Up to and including the line with "FifteenGame is a", restate every line of the records below word for word, from the first line on, leaving out the pictures.
_ _ _ _ _ _ _
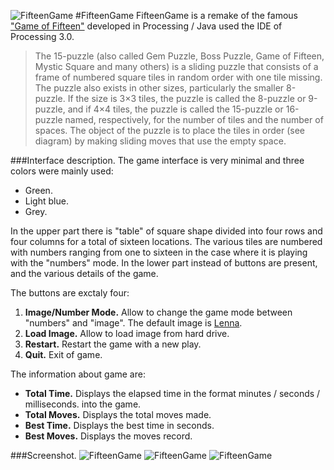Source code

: ![FifteenGame](https://raw.githubusercontent.com/Tkd-Alex/FifteenGame/master/img/FifteenGame.png "FifteenGame")
#FifteenGame
FifteenGame is a remake of the famous ["Game of Fifteen"](https://en.wikipedia.org/wiki/15_puzzle) developed in Processing / Java used the IDE of Processing 3.0.

>The 15-puzzle (also called Gem Puzzle, Boss Puzzle, Game of Fifteen, Mystic Square and many others) is a 	sliding puzzle that consists of a frame of numbered square tiles in random order with one tile missing. The 	puzzle also exists in other sizes, particularly the smaller 8-puzzle. If the size is 3×3 tiles, the puzzle is called 	the 8-puzzle or 9-puzzle, and if 4×4 tiles, the puzzle is called the 15-puzzle or 16-puzzle named, respectively, 	for the number of tiles and the number of spaces. The object of the puzzle is to place the tiles in order (see 	diagram) by making sliding moves that use the empty space.

###Interface description.
The game interface is very minimal and three colors were mainly used:

- Green.
- Light blue.
- Grey.

In the upper part there is "table" of square shape divided into four rows and four columns for a total of sixteen locations. The various tiles are numbered with numbers ranging from one to sixteen in the case where it is playing with the "numbers" mode.
In the lower part instead of buttons are present, and the various details of the game.

The buttons are exctaly four:

1. **Image/Number Mode.**
Allow to change the game mode between "numbers" and "image". The default image is [Lenna](https://en.wikipedia.org/wiki/Lenna).
2. **Load Image.** 
Allow to load image from hard drive.
3. **Restart.** 
Restart the game with a new play.
4. **Quit.** 
Exit of game.

The information about game are:

- **Total Time.**
Displays the elapsed time in the format minutes / seconds / milliseconds.
into the game. 
- **Total Moves.**
Displays the total moves made.
- **Best Time.**
Displays the best time in seconds.
- **Best Moves.**
Displays the moves record.

###Screenshot.
![FifteenGame](https://raw.githubusercontent.com/Tkd-Alex/FifteenGame/master/img/inGame.png "Numbers mode")
![FifteenGame](https://raw.githubusercontent.com/Tkd-Alex/FifteenGame/master/img/Win.png "Ended play")
![FifteenGame](https://raw.githubusercontent.com/Tkd-Alex/FifteenGame/master/img/ImageMode.png "Image mode")


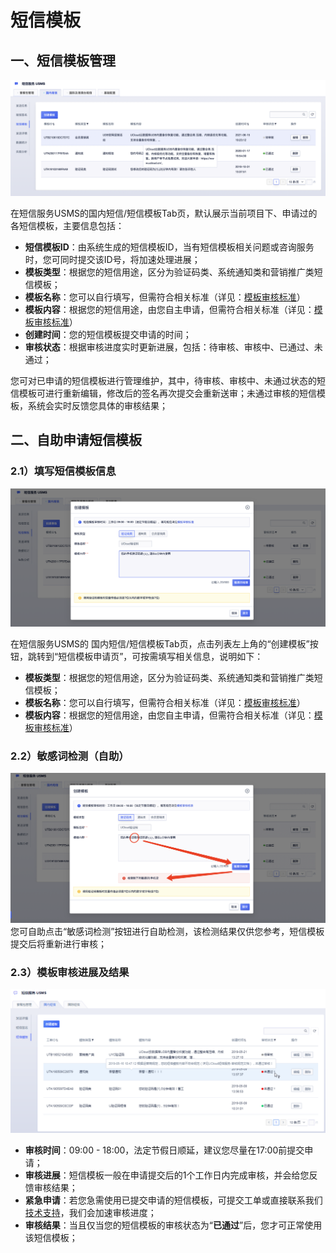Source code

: # 短信模板



## 一、短信模板管理

![image](../../images/guide/5003/短信服务usms_短信模板_国内_02.png)

在短信服务USMS的国内短信/短信模板Tab页，默认展示当前项目下、申请过的各短信模板，主要信息包括：

  - **短信模板ID**：由系统生成的短信模板ID，当有短信模板相关问题或咨询服务时，您可同时提交该ID号，将加速处理进展；
  - **模板类型**：根据您的短信用途，区分为验证码类、系统通知类和营销推广类短信模板；
  - **模板名称**：您可以自行填写，但需符合相关标准（详见：[模板审核标准](usms/introduction/2005/2105)）
  - **模板内容**：根据您的短信用途，由您自主申请，但需符合相关标准（详见：[模板审核标准](usms/introduction/2005/2105)）
  - **创建时间**：您的短信模板提交申请的时间；
  - **审核状态**：根据审核进度实时更新进展，包括：待审核、审核中、已通过、未通过；

您可对已申请的短信模板进行管理维护，其中，待审核、审核中、未通过状态的短信模板可进行重新编辑，修改后的签名再次提交会重新送审；未通过审核的短信模板，系统会实时反馈您具体的审核结果；

## 二、自助申请短信模板

### 2.1）填写短信模板信息

![image](../../images/guide/5003/短信服务usms_短信模板_创建_国内_01.png)

在短信服务USMS的 国内短信/短信模板Tab页，点击列表左上角的“创建模板”按钮，跳转到“短信模板申请页”，可按需填写相关信息，说明如下：

  - **模板类型**：根据您的短信用途，区分为验证码类、系统通知类和营销推广类短信模板；
  - **模板名称**：您可以自行填写，但需符合相关标准（详见：[模板审核标准](usms/introduction/2005/2105)）
  - **模板内容**：根据您的短信用途，由您自主申请，但需符合相关标准（详见：[模板审核标准](usms/introduction/2005/2105)）

### 2.2）敏感词检测（自助）

![image](../../images/guide/5003/短信服务usms_短信签名_创建_敏感词检测_国内_01.png)
您可自助点击“敏感词检测”按钮进行自助检测，该检测结果仅供您参考，短信模板提交后将重新进行审核；

### 2.3）模板审核进展及结果

![image](../../images/guide/5003/短信服务usms_短信模板_审核结果_国内_01.png)

  - **审核时间**：09:00 - 18:00，法定节假日顺延，建议您尽量在17:00前提交申请；
  - **审核进展**：短信模板一般在申请提交后的1个工作日内完成审核，并会给您反馈审核结果；
  - **紧急申请**：若您急需使用已提交申请的短信模板，可提交工单或直接联系我们 [技术支持](https://www.ucloud.cn/site/service.html)，我们会加速审核进度；
  - **审核结果**：当且仅当您的短信模板的审核状态为“**已通过**”后，您才可正常使用该短信模板；
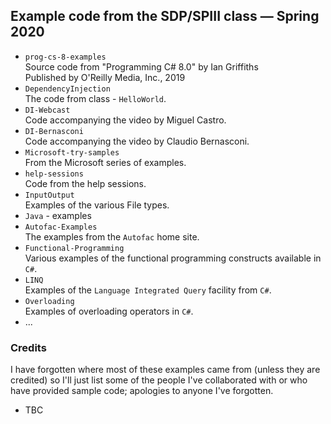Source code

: ## Example code from the SDP/SPIII class — Spring 2020

+ `prog-cs-8-examples`  
	Source code from "Programming C# 8.0" by Ian Griffiths  
	Published by O'Reilly Media, Inc., 2019
+ `DependencyInjection`  
	The code from class - `HelloWorld`.
+ `DI-Webcast`  
	Code accompanying the video by Miguel Castro.
+ `DI-Bernasconi`  
	Code accompanying the video by Claudio Bernasconi.
+ `Microsoft-try-samples`  
	From the Microsoft series of examples.
+ `help-sessions`  
	Code from the help sessions.
+ `InputOutput`  
	Examples of the various File types.
+ `Java` - examples
+ `Autofac-Examples`  
	The examples from the `Autofac` home site.
+ `Functional-Programming`  
	Various examples of the functional programming constructs available in `C#`.
+ `LINQ`  
	Examples of the `Language Integrated Query` facility from `C#`.
+ `Overloading`  
	Examples of overloading operators in `C#`.
+ ...

### Credits

I have forgotten where most of these examples came from (unless they are credited) so I'll just list some of the people I've collaborated with or who have provided sample code; apologies to anyone I've forgotten.

+ TBC
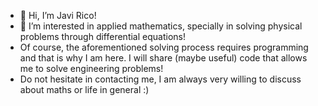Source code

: - 👋 Hi, I’m Javi Rico!
- 👀 I’m interested in applied mathematics, specially in solving physical problems through differential equations!
- Of course, the aforementioned solving process requires programming and that is why I am here. I will share (maybe useful) code that allows me to solve engineering problems!
- Do not hesitate in contacting me, I am always very willing to discuss about maths or life in general :)

<!---
ricomaths/ricomaths is a ✨ special ✨ repository because its `README.md` (this file) appears on your GitHub profile.
You can click the Preview link to take a look at your changes.
--->
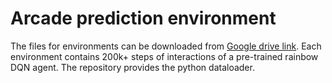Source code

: # Arcade prediction environment 

The files for environments can be downloaded from [Google drive link](https://drive.google.com/drive/folders/19AwuhsZdFUpyb-kHxAIzaYewCqF1pPxw?usp=sharing). Each environment contains 200k+ steps of interactions of a pre-trained rainbow DQN agent. The repository provides the python dataloader. 

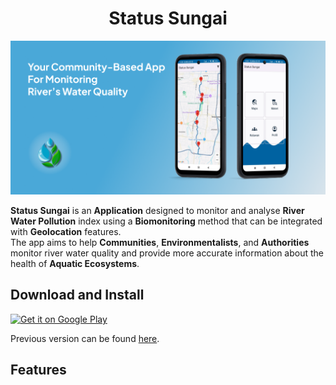 <h1 align="center">Status Sungai</h1>
<div align="center">
    <img src="/docs/app-banner.png" alt="Your community-based app for monitoring river's water quality"/>
</div>

**Status Sungai** is an **Application** designed to monitor and analyse **River Water Pollution** index using a **Biomonitoring** method that can be integrated with **Geolocation** features. <br>
The app aims to help **Communities**, **Environmentalists**, and **Authorities** monitor river water quality and provide more accurate information about the health of **Aquatic Ecosystems**.

## Download and Install
<a href="https://play.google.com/store/apps/details?id=com.statussungai.android" target="_blank" align="left">
  <img src="https://play.google.com/intl/en/badges/images/badge_new.png" alt="Get it on Google Play" height="30" />
</a>
<br>

Previous version can be found [here](https://github.com/fnakhsan/status-sungai-deprecated).

## Features
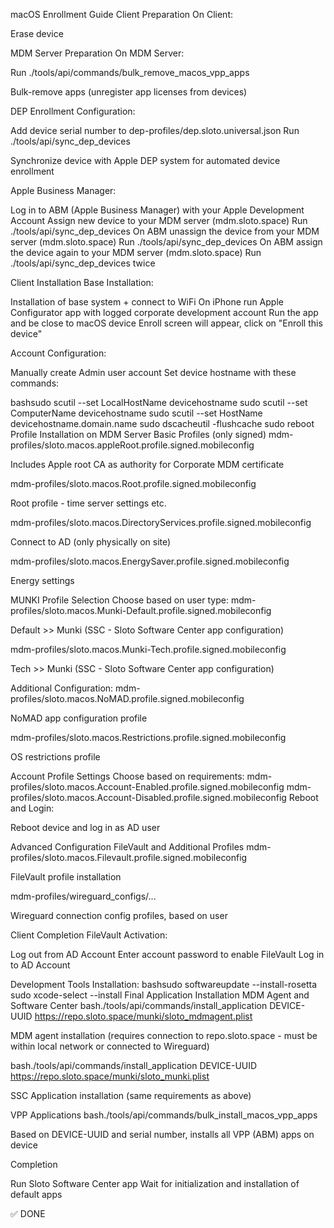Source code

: macOS Enrollment Guide
Client Preparation
On Client:

Erase device

MDM Server Preparation
On MDM Server:

Run ./tools/api/commands/bulk_remove_macos_vpp_apps

Bulk-remove apps (unregister app licenses from devices)



DEP Enrollment
Configuration:

Add device serial number to dep-profiles/dep.sloto.universal.json
Run ./tools/api/sync_dep_devices

Synchronize device with Apple DEP system for automated device enrollment



Apple Business Manager:

Log in to ABM (Apple Business Manager) with your Apple Development Account
Assign new device to your MDM server (mdm.sloto.space)
Run ./tools/api/sync_dep_devices
On ABM unassign the device from your MDM server (mdm.sloto.space)
Run ./tools/api/sync_dep_devices
On ABM assign the device again to your MDM server (mdm.sloto.space)
Run ./tools/api/sync_dep_devices twice

Client Installation
Base Installation:

Installation of base system + connect to WiFi
On iPhone run Apple Configurator app with logged corporate development account
Run the app and be close to macOS device
Enroll screen will appear, click on "Enroll this device"

Account Configuration:

Manually create Admin user account
Set device hostname with these commands:

bashsudo scutil --set LocalHostName devicehostname
sudo scutil --set ComputerName devicehostname
sudo scutil --set HostName devicehostname.domain.name
sudo dscacheutil -flushcache
sudo reboot
Profile Installation on MDM Server
Basic Profiles (only signed)
mdm-profiles/sloto.macos.appleRoot.profile.signed.mobileconfig

Includes Apple root CA as authority for Corporate MDM certificate

mdm-profiles/sloto.macos.Root.profile.signed.mobileconfig

Root profile - time server settings etc.

mdm-profiles/sloto.macos.DirectoryServices.profile.signed.mobileconfig

Connect to AD (only physically on site)

mdm-profiles/sloto.macos.EnergySaver.profile.signed.mobileconfig

Energy settings

MUNKI Profile Selection
Choose based on user type:
mdm-profiles/sloto.macos.Munki-Default.profile.signed.mobileconfig

Default >> Munki (SSC - Sloto Software Center app configuration)

mdm-profiles/sloto.macos.Munki-Tech.profile.signed.mobileconfig

Tech >> Munki (SSC - Sloto Software Center app configuration)

Additional Configuration:
mdm-profiles/sloto.macos.NoMAD.profile.signed.mobileconfig

NoMAD app configuration profile

mdm-profiles/sloto.macos.Restrictions.profile.signed.mobileconfig

OS restrictions profile

Account Profile Settings
Choose based on requirements:
mdm-profiles/sloto.macos.Account-Enabled.profile.signed.mobileconfig
mdm-profiles/sloto.macos.Account-Disabled.profile.signed.mobileconfig
Reboot and Login:

Reboot device and log in as AD user

Advanced Configuration
FileVault and Additional Profiles
mdm-profiles/sloto.macos.Filevault.profile.signed.mobileconfig

FileVault profile installation

mdm-profiles/wireguard_configs/...

Wireguard connection config profiles, based on user

Client Completion
FileVault Activation:

Log out from AD Account
Enter account password to enable FileVault
Log in to AD Account

Development Tools Installation:
bashsudo softwareupdate --install-rosetta
sudo xcode-select --install
Final Application Installation
MDM Agent and Software Center
bash./tools/api/commands/install_application DEVICE-UUID https://repo.sloto.space/munki/sloto_mdmagent.plist

MDM agent installation (requires connection to repo.sloto.space - must be within local network or connected to Wireguard)

bash./tools/api/commands/install_application DEVICE-UUID https://repo.sloto.space/munki/sloto_munki.plist

SSC Application installation (same requirements as above)

VPP Applications
bash./tools/api/commands/bulk_install_macos_vpp_apps

Based on DEVICE-UUID and serial number, installs all VPP (ABM) apps on device

Completion

Run Sloto Software Center app
Wait for initialization and installation of default apps


✅ DONE
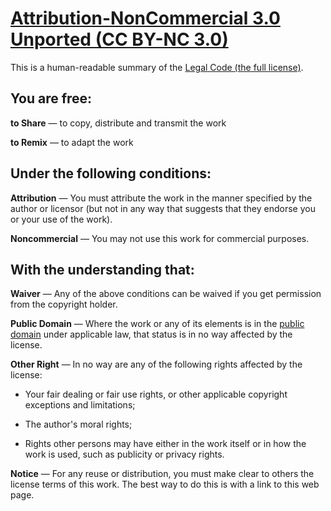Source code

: # [Attribution-NonCommercial 3.0 Unported (CC BY-NC 3.0)](http://creativecommons.org/licenses/by-nc/3.0/deed.en_US)

This is a human-readable summary of the [Legal Code (the full license)](http://creativecommons.org/licenses/by-nc/3.0/legalcode).

## You are free:

**to Share** — to copy, distribute and transmit the work

**to Remix** — to adapt the work

## Under the following conditions:

**Attribution** — You must attribute the work in the manner specified by the author or licensor (but not in any way that suggests that they endorse you or your use of the work).

**Noncommercial** — You may not use this work for commercial purposes.

## With the understanding that:

**Waiver** — Any of the above conditions can be waived if you get permission from the copyright holder.

**Public Domain** — Where the work or any of its elements is in the [public domain](http://wiki.creativecommons.org/Public_domain) under applicable law, that status is in no way affected by the license.

**Other Right** — In no way are any of the following rights affected by the license:

- Your fair dealing or fair use rights, or other applicable copyright exceptions and limitations;
        
- The author's moral rights;

- Rights other persons may have either in the work itself or in how the work is used, such as publicity or privacy rights.

**Notice** — For any reuse or distribution, you must make clear to others the license terms of this work. The best way to do this is with a link to this web page.
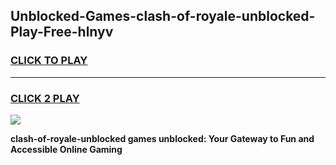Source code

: 
## Unblocked-Games-clash-of-royale-unblocked-Play-Free-hlnyv
<h3>
<a href="https://premium76.site?title=clash-of-royale-unblocked&ref=12A">CLICK TO PLAY</a></h3>
<hr>

<h3>
<a href="https://premium76.site?title=clash-of-royale-unblocked&ref=12A">CLICK 2 PLAY</a>
  
</h3>

<a href="https://premium76.site?title=clash-of-royale-unblocked&ref=12A"><img src="https://clearcache.store/games.png"></a>


**clash-of-royale-unblocked games unblocked: Your Gateway to Fun and Accessible Online Gaming**

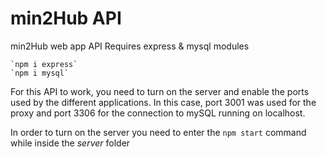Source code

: # min2Hub API
min2Hub web app API
Requires express & mysql modules

    `npm i express`
    `npm i mysql`

For this API to work, you need to turn on the server and enable the ports used by the different applications. In this case, port 3001 was used for the proxy and port 3306 for the connection to mySQL running on localhost.
 
In order to turn on the server you need to enter the `npm start` command while inside the *server* folder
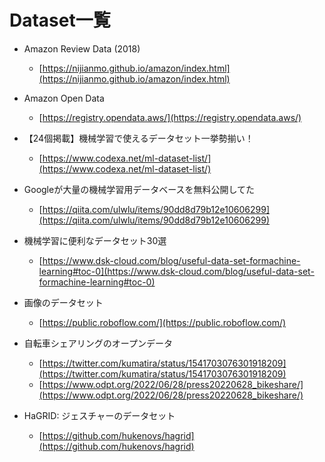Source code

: # Dataset一覧

- Amazon Review Data (2018)
  - [https://nijianmo.github.io/amazon/index.html](https://nijianmo.github.io/amazon/index.html)

- Amazon Open Data
  - [https://registry.opendata.aws/](https://registry.opendata.aws/)

- 【24個掲載】機械学習で使えるデータセット一挙勢揃い！
  - [https://www.codexa.net/ml-dataset-list/](https://www.codexa.net/ml-dataset-list/)

- Googleが大量の機械学習用データベースを無料公開してた
  - [https://qiita.com/ulwlu/items/90dd8d79b12e10606299](https://qiita.com/ulwlu/items/90dd8d79b12e10606299)

- 機械学習に便利なデータセット30選
  - [https://www.dsk-cloud.com/blog/useful-data-set-formachine-learning#toc-0](https://www.dsk-cloud.com/blog/useful-data-set-formachine-learning#toc-0)

- 画像のデータセット
  - [https://public.roboflow.com/](https://public.roboflow.com/)

- 自転車シェアリングのオープンデータ
  - [https://twitter.com/kumatira/status/1541703076301918209](https://twitter.com/kumatira/status/1541703076301918209)
  - [https://www.odpt.org/2022/06/28/press20220628_bikeshare/](https://www.odpt.org/2022/06/28/press20220628_bikeshare/)

- HaGRID: ジェスチャーのデータセット
  - [https://github.com/hukenovs/hagrid](https://github.com/hukenovs/hagrid)
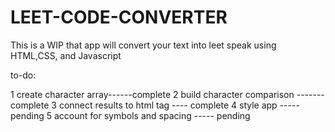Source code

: # LEET-CODE-CONVERTER
This is a WIP that app will convert your text into leet speak using HTML,CSS, and Javascript 


to-do:

1 create character array------complete
2 build character comparison -------complete 
3 connect results to html tag ---- complete
4 style app ----- pending
5 account for symbols and spacing ----- pending
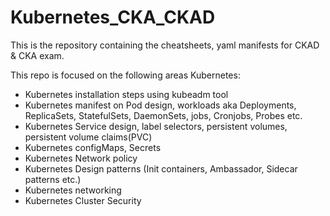 # Kubernetes_CKA_CKAD

This is the repository containing the cheatsheets, yaml manifests for CKAD & CKA exam. 

This repo is focused on the following areas Kubernetes: 

 - Kubernetes installation steps using kubeadm tool
 - Kubernetes manifest on Pod design, workloads aka Deployments, ReplicaSets, StatefulSets, DaemonSets, jobs, Cronjobs, Probes etc. 
 - Kubernetes Service design, label selectors, persistent volumes, persistent volume claims(PVC)
 - Kubernetes configMaps, Secrets
 - Kubernetes Network policy
 - Kubernetes Design patterns (Init containers, Ambassador, Sidecar patterns etc.)
 - Kubernetes networking 
 - Kubernetes Cluster Security 
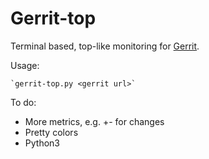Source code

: # Gerrit-top

Terminal based, top-like monitoring for [Gerrit](https://code.google.com/p/gerrit/).

Usage:

    `gerrit-top.py <gerrit url>`

To do:

- More metrics, e.g. +- for changes
- Pretty colors
- Python3
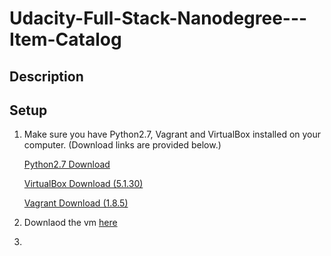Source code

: # Udacity-Full-Stack-Nanodegree---Item-Catalog

## Description

## Setup

1. Make sure you have Python2.7, Vagrant and VirtualBox installed on your computer. (Download links are provided below.)

    [Python2.7 Download](https://www.python.org/downloads/)

    [VirtualBox Download (5.1.30)](https://www.virtualbox.org/wiki/Downloads)

    [Vagrant Download (1.8.5)](https://releases.hashicorp.com/vagrant/?_ga=2.146818743.1445943320.1515078265-241047305.1515078265)

2. Downlaod the vm [here](https://github.com/udacity/fullstack-nanodegree-vm)

3.
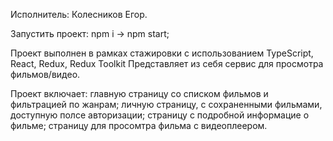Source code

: 
Исполнитель: Колесников Егор.

Запустить проект: npm i -> npm start;

Проект выполнен в рамках стажировки с использованием TypeScript, React, Redux, Redux Toolkit
Представляет из себя сервис для просмотра фильмов/видео.

Проект включает: главную страницу со списком фильмов и фильтрацией по жанрам;
                 личную страницу, с сохраненными фильмами, доступную полсе авторизации;
                 страницу с подробной информацие о фильме;
                 страницу для просомтра фильма с видеоплеером.
                 
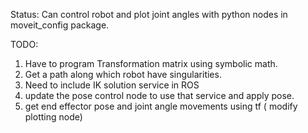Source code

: Status:
Can control robot and plot joint angles with python nodes in moveit_config package.

TODO:
1. Have to program Transformation matrix using symbolic math.
2. Get a path along which robot have singularities.
3. Need to include IK solution service in ROS
4. update the pose control node to use that service and apply pose.
5. get end effector pose and joint angle movements using tf ( modify plotting node)

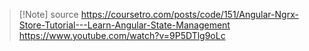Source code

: > [!Note] source
> https://coursetro.com/posts/code/151/Angular-Ngrx-Store-Tutorial---Learn-Angular-State-Management
> https://www.youtube.com/watch?v=9P5DTlg9oLc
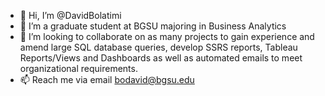 - 👋 Hi, I’m @DavidBolatimi
- 🌱 I’m a graduate student at BGSU majoring in Business Analytics
- 💞️ I’m looking to collaborate on as many projects to gain experience and amend large SQL database queries, develop SSRS reports, Tableau Reports/Views and Dashboards as well as automated emails to meet organizational requirements.
- 📫 Reach me via email bodavid@bgsu.edu

<!---
DavidBolatimi/DavidBolatimi is a ✨ special ✨ repository because its `README.md` (this file) appears on your GitHub profile.
You can click the Preview link to take a look at your changes.
--->
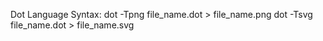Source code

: Dot Language
Syntax: 
dot -Tpng file_name.dot > file_name.png
dot -Tsvg file_name.dot > file_name.svg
_ _ _ _ _ _ _
Answer to this problem:
Source code

: ![FifteenGame](https://raw.githubusercontent.com/Tkd-Alex/FifteenGame/master/img/FifteenGame.png "FifteenGame")
#FifteenGame
FifteenGame is a remake of the famous ["Game of Fifteen"](https://en.wikipedia.org/wiki/15_puzzle) developed in Processing / Java used the IDE of Processing 3.0.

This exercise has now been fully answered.